Permitam-me elaborar. Vendemos, por exemplo, ética. Ser original não é, regra geral, uma condição minimamente relevante para a eficácia de uma campanha. Aliás, excepção feita a algumas marcas onde a cópia pode ser interpretada com maus olhos pelos seus consumidores, copiar uma campanha bem sucedida noutro mercado seria uma opção razoável e eficaz, que responderia aos requisitos necessários, sejamos criativos, agências, produtoras ou marketeers. Mas não, temos (ou achamos que temos) uma ética que nos faz tentar fazer, além de eficaz e eficiente, algo novo. E assim a vamos vendendo.

Vendemos, de mãos dadas com a ética, ego.
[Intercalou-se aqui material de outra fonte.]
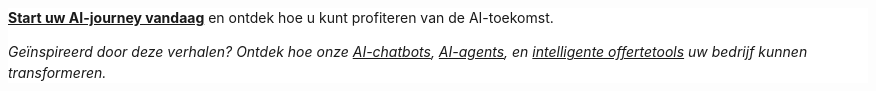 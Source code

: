 [**Start uw AI-journey vandaag**](/contact) en ontdek hoe u kunt profiteren van de AI-toekomst.

*Geïnspireerd door deze verhalen? Ontdek hoe onze [AI-chatbots](/oplossingen/ai-chatbot/), [AI-agents](/oplossingen/ai-agents/), en [intelligente offertetools](/oplossingen/offertetool/) uw bedrijf kunnen transformeren.*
O nosso ego, o ego do cliente, do realizador… enfim, vendemos egos, que depois projectamos na indústria e nos seus meios (as revistas, os prémios, os sites, os clubes) e que servem para… enfim, alimentar esses mesmos egos, grosso modo.

Vendemos também poder, estatuto, conforto, arrogância, vaidade, resultados, beleza, fealdade, caridade, pedantismo conceptual e estratégico, corrupção… Enfim, vendemos uma série de coisas, boas e más, além das ideias. A minha agência, por exemplo. A minha agência vende exclusivamente (e é nisso que somos realmente bons) a felicidade de quem lá trabalha. Uma felicidade que depende de uma série de factores (entre os quais a qualidade das ideias e, claro está, a felicidade de quem trabalha connosco), mas, em última análise, é isso que vendemos: a nossa felicidade.

«E para que serve isto tudo, esta conversa toda?», perguntarão os mais pragmáticos.

Para nada, respondo eu. Mas pensar sobre as coisas nem sempre tem de servir para nada. Pensem nisso. E sejam felizes.

Texto: Tiago Viegas
Partner da the Hotel

Artigo publicado na edição n.º 246, de Janeiro de 2017, da revista Marketeer.